Hunt warns that this sort of "support" is only bound to increase as rhetoric of stabilizing Africa makes the dailies, copied directly out of official AFRICOM press releases. Readers of the mainstream media can expect to encounter more frequent usage of terms like "genocide" and "misguided." He notes that already corporate media decry China's human rights record and support for Sudan and Zimbabwe while ignoring the ongoing violations of Western corporations engaged in the plunder of natural resources, the pollution other peoples' homelands, and the "shoring up" of repressive regimes.
In FY 2005 the Trans-Sahara Counter Terrorism Initiative received $16 million; in FY 2006, nearly $31 million. A big increase is expected in 2008, with the administration pushing for $100 million each year for five years. With the passage of AFRICOM and continued promotion of the Global War on Terror, Congressional funding is likely to increase significantly.
In the end, regardless of whether it's US or Chinese domination over Africa, the blood spilled will be African. Hunt concludes, "It does not require a crystal ball or great imagination to realize what the increased militarization of the continent through AFRICOM will bring to the peoples of Africa."

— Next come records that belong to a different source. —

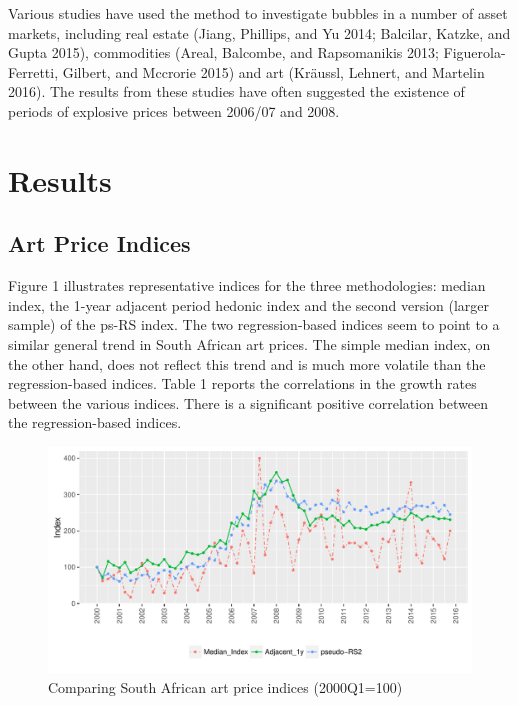 \documentclass[]{elsarticle} %
\makeatletter
\def\maxwidth{\ifdim\Gin@nat@width>\linewidth\linewidth
\else\Gin@nat@width\fi}
\let\Oldincludegraphics\includegraphics
\renewcommand{\includegraphics}[1]{\Oldincludegraphics[width=\maxwidth]{#1}}
\makeatother
\begin{document}
Various studies have used the method to investigate bubbles in a number
of asset markets, including real estate (Jiang, Phillips, and Yu 2014;
Balcilar, Katzke, and Gupta 2015), commodities (Areal, Balcombe, and
Rapsomanikis 2013; Figuerola-Ferretti, Gilbert, and Mccrorie 2015) and
art (Kräussl, Lehnert, and Martelin 2016). The results from these
studies have often suggested the existence of periods of explosive
prices between 2006/07 and 2008.

\section{Results}\label{results}

\subsection{Art Price Indices}\label{art-price-indices}

Figure 1 illustrates representative indices for the three methodologies:
median index, the 1-year adjacent period hedonic index and the second
version (larger sample) of the ps-RS index. The two regression-based
indices seem to point to a similar general trend in South African art
prices. The simple median index, on the other hand, does not reflect
this trend and is much more volatile than the regression-based indices.
Table 1 reports the correlations in the growth rates between the various
indices. There is a significant positive correlation between the
regression-based indices.

\begin{figure}[htbp]
\centering
\includegraphics{Art_Price_Indices_5_J_files/figure-latex/figure10-1.pdf}
\caption{Comparing South African art price indices (2000Q1=100)}
\end{figure}
\end{document}
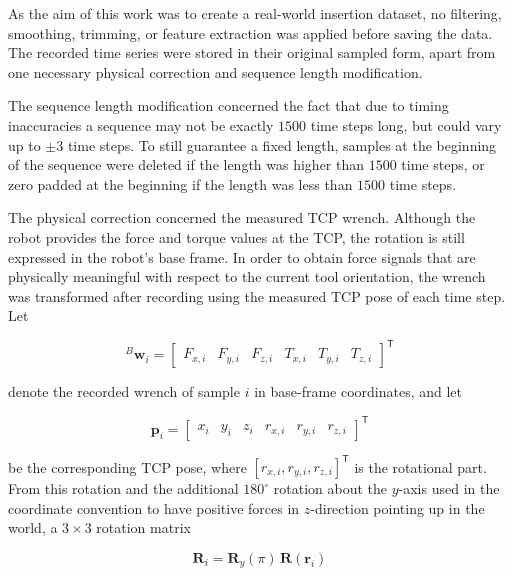 As the aim of this work was to create a real-world insertion dataset, no filtering, smoothing, trimming, or feature extraction was applied before saving the data. The recorded time series were stored in their original sampled form, apart from one necessary physical correction and sequence length modification.

The sequence length modification concerned the fact that due to timing inaccuracies a sequence may not be exactly $1500$ time steps long, but could vary up to $\pm 3$ time steps. To still guarantee a fixed length, samples at the beginning of the sequence were deleted if the length was higher than $1500$ time steps, or zero padded at the beginning if the length was less than $1500$ time steps.

The physical correction concerned the measured TCP wrench. Although the robot provides the force and torque values at the TCP, the rotation is still expressed in the robot's base frame\cite{ur-force-torque}. In order to obtain force signals that are physically meaningful with respect to the current tool orientation, the wrench was transformed after recording using the measured TCP pose of each time step. Let

\begin{equation}
    {}^{B}\mathbf{w}_i =
    \begin{bmatrix}
    F_{x,i} & F_{y,i} & F_{z,i} & T_{x,i} & T_{y,i} & T_{z,i}
    \end{bmatrix}^{\mathsf T}
    \label{eq:wrench_1}
\end{equation}

denote the recorded wrench of sample \(i\) in base-frame coordinates, and let

\begin{equation}
    \mathbf{p}_i =
    \begin{bmatrix}
    x_i & y_i & z_i & r_{x,i} & r_{y,i} & r_{z,i}
    \end{bmatrix}^{\mathsf T}
    \label{eq:wrench_2}
\end{equation}

be the corresponding TCP pose, where $[r_{x,i},r_{y,i},r_{z,i}]^{\mathsf T}$ is the rotational part. From this rotation and the additional $180^\circ$ rotation about the $y$-axis used in the coordinate convention to have positive forces in $z$-direction pointing up in the world, a $3\times3$ rotation matrix

\begin{equation}
    \mathbf{R}_i = \mathbf{R}_y(\pi)\,\mathbf{R}(\mathbf{r}_i)
    \label{eq:wrench_3}
\end{equation}


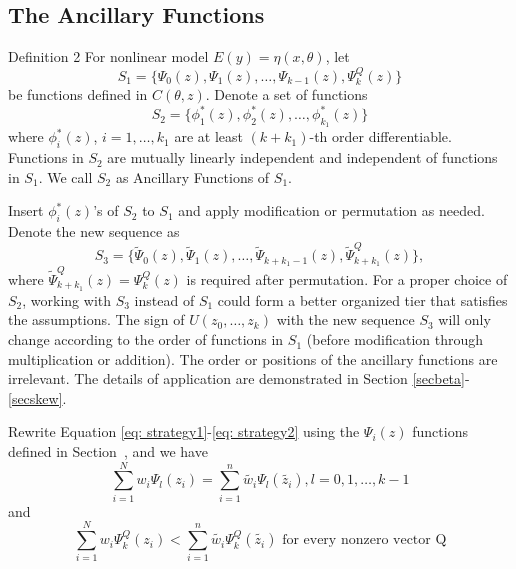 \documentclass[12pt]{TD-CJS}
\begin{document}
\subsection{The Ancillary Functions} 
\begin{theorem}{Definition 2}{}\label{anci}
    For nonlinear model $E(y) = \eta(x,\theta)$, let \[S_1 = \{\Psi_0(z), \Psi_1(z), \ldots,\Psi_{k-1}(z) ,\Psi_k^Q(z)\}\] be functions defined in $C(\theta,z)$. Denote a set of functions \[ S_2 =\{\phi^*_1(z), \phi^*_2(z),\ldots, \phi^*_{k_1}(z)\}\] where $\phi^*_i(z)$, $i=1,\ldots,k_1$ are at least $(k+k_1)$-th order differentiable. Functions in $S_2$ are mutually linearly independent and independent of functions in $S_1$. We call $S_2$ as Ancillary Functions of $S_1$.
\end{theorem}

  Insert $\phi_i^*(z)$'s of $S_2$ to $S_1$ and apply modification or permutation as needed. Denote the new sequence as  \[S_3 = \{\tilde{\Psi}_0(z), \tilde{\Psi}_1(z), \ldots,\tilde{\Psi}_{k+k_1-1}(z), \tilde{\Psi}_{k+k_1}^Q(z)\},\]
  where $\tilde{\Psi}_{k+k_1}^Q(z) = \Psi_{k}^Q(z)$ is required after permutation. For a proper choice of $S_2$, working with $S_3$ instead of $S_1$ could form a better organized tier that satisfies the assumptions. The sign of $U(z_0,\ldots,z_k)$ with the new sequence $S_3$ will only change according to the order of functions in $S_1$ (before modification through multiplication or addition). The order or positions of the ancillary functions are irrelevant. The details of application are demonstrated in Section \ref{secbeta}-\ref{secskew}.


Rewrite Equation \eqref{eq: strategy1}-\eqref{eq: strategy2} using the $\Psi_i(z)$ functions defined in Section~\label{metho}, and we have
\begin{equation} \label{eq: st1}
\sum_{i=1}^Nw_i\Psi_l(z_i)=\sum_{i=1}^n\tilde{w_i}\Psi_l(\tilde{z_i}), l=0,1,\ldots, k-1
\end{equation} and \begin{equation} \label{eq: st2}
\sum_{i=1}^Nw_i\Psi_k^Q(z_i)<\sum_{i=1}^n\tilde{w_i}\Psi_k^Q(\tilde{z_i}) \text{  for every nonzero vector Q}
\end{equation}  
\end{document}
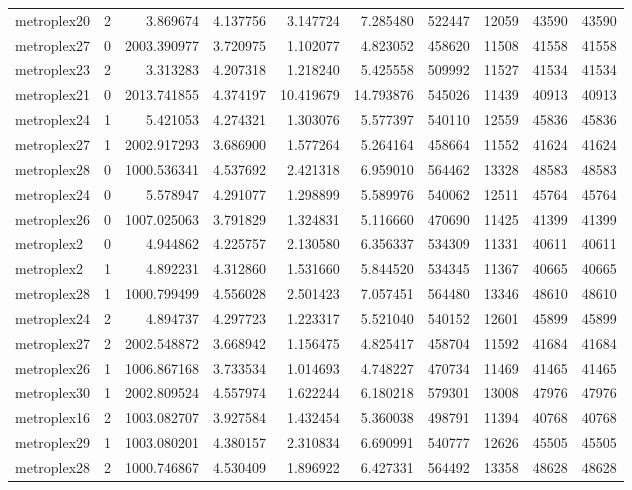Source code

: \begin{longtable}{|l|r|r|r|r|r|r|r|r|r|}
metroplex20 & 2 & 3.869674 & 4.137756 & 3.147724 & 7.285480 & 522447 & 12059 & 43590 & 43590 \\
metroplex27 & 0 & 2003.390977 & 3.720975 & 1.102077 & 4.823052 & 458620 & 11508 & 41558 & 41558 \\
metroplex23 & 2 & 3.313283 & 4.207318 & 1.218240 & 5.425558 & 509992 & 11527 & 41534 & 41534 \\
metroplex21 & 0 & 2013.741855 & 4.374197 & 10.419679 & 14.793876 & 545026 & 11439 & 40913 & 40913 \\
metroplex24 & 1 & 5.421053 & 4.274321 & 1.303076 & 5.577397 & 540110 & 12559 & 45836 & 45836 \\
metroplex27 & 1 & 2002.917293 & 3.686900 & 1.577264 & 5.264164 & 458664 & 11552 & 41624 & 41624 \\
metroplex28 & 0 & 1000.536341 & 4.537692 & 2.421318 & 6.959010 & 564462 & 13328 & 48583 & 48583 \\
metroplex24 & 0 & 5.578947 & 4.291077 & 1.298899 & 5.589976 & 540062 & 12511 & 45764 & 45764 \\
metroplex26 & 0 & 1007.025063 & 3.791829 & 1.324831 & 5.116660 & 470690 & 11425 & 41399 & 41399 \\
metroplex2 & 0 & 4.944862 & 4.225757 & 2.130580 & 6.356337 & 534309 & 11331 & 40611 & 40611 \\
metroplex2 & 1 & 4.892231 & 4.312860 & 1.531660 & 5.844520 & 534345 & 11367 & 40665 & 40665 \\
metroplex28 & 1 & 1000.799499 & 4.556028 & 2.501423 & 7.057451 & 564480 & 13346 & 48610 & 48610 \\
metroplex24 & 2 & 4.894737 & 4.297723 & 1.223317 & 5.521040 & 540152 & 12601 & 45899 & 45899 \\
metroplex27 & 2 & 2002.548872 & 3.668942 & 1.156475 & 4.825417 & 458704 & 11592 & 41684 & 41684 \\
metroplex26 & 1 & 1006.867168 & 3.733534 & 1.014693 & 4.748227 & 470734 & 11469 & 41465 & 41465 \\
metroplex30 & 1 & 2002.809524 & 4.557974 & 1.622244 & 6.180218 & 579301 & 13008 & 47976 & 47976 \\
metroplex16 & 2 & 1003.082707 & 3.927584 & 1.432454 & 5.360038 & 498791 & 11394 & 40768 & 40768 \\
metroplex29 & 1 & 1003.080201 & 4.380157 & 2.310834 & 6.690991 & 540777 & 12626 & 45505 & 45505 \\
metroplex28 & 2 & 1000.746867 & 4.530409 & 1.896922 & 6.427331 & 564492 & 13358 & 48628 & 48628 \\

\end{longtable}
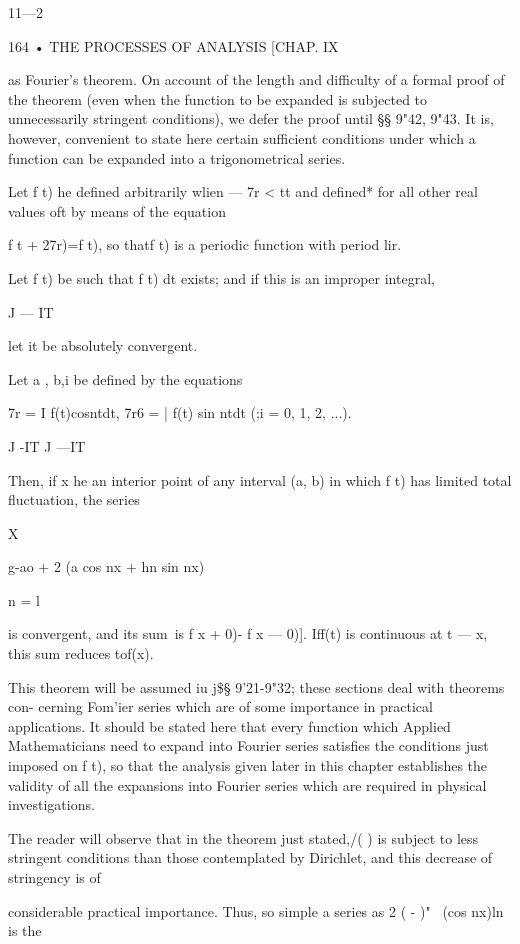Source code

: 11—2

164 • THE PROCESSES OF ANALYSIS [CHAP. IX

as Fourier's theorem. On account of the length and difficulty of a
formal proof of the theorem (even when the function to be expanded is
subjected to unnecessarily stringent conditions), we defer the proof
until §§ 9"42, 9"43. It is, however, convenient to state here certain
sufficient conditions under which a function can be expanded into a
trigonometrical series.

Let f t) he defined arbitrarily wlien — 7r < tt and defined* for all
other real values oft by means of the equation

f t + 27r)=f t), so thatf t) is a periodic function with period lir.

Let f t) be such that f t) dt exists; and if this is an improper
integral,

J — IT

let it be absolutely convergent.

Let a , b,i be defined by the equations

7r = I f(t)cosntdt, 7r6 = | f(t) sin ntdt (;i = 0, 1, 2, ...).

J -IT J —IT

Then, if x he an interior point of any interval (a, b) in which f t)
has limited total fluctuation, the series

X

 g-ao + 2 (a cos nx + hn sin nx)

n = l

is convergent, and its sum\ is f x + 0)- f x — 0)]. Iff(t) is
continuous at t — x, this sum reduces tof(x).

This theorem will be assumed iu j\$§ 9'21-9"32; these sections deal
with theorems con- cerning Fom'ier series which are of some importance
in practical applications. It should be stated here that every
function which Applied Mathematicians need to expand into Fourier
series satisfies the conditions just imposed on f t), so that the
analysis given later in this chapter establishes the validity of all
the expansions into Fourier series which are required in physical
investigations.

The reader will observe that in the theorem just stated,/( ) is
subject to less stringent conditions than those contemplated by
Dirichlet, and this decrease of stringency is of

considerable practical importance. Thus, so simple a series as 2 ( -
)"~ (cos nx)ln is the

Frenzy of Increasingly Destructive Trade Agreements
The Oxfam report, "Signing Away the Future," reveals that the US and European Union (EU) are vigorously pursuing increasingly destructive regional and bilateral trade and investment agreements outside the auspices of the WTO. These agreements are requiring enormous irreversible concessions from developing countries, while offering almost nothing in return. Faster and deeper, the US and EU are demanding unprecedented tariff reductions, sometimes to nothing, as the US and EU dump subsidized agricultural goods on undeveloped countries, plunging local farmers into desperate poverty. Meanwhile the US and EU provide themselves with high tariffs and stringent import quotas to protect their own producers. Unprecedented loss of livelihood, displacement, slave labor, along with spiraling degradation of human rights and environments are resulting as economic governance is forced from governments of developing countries, and taken over by unaccountable multinational firms.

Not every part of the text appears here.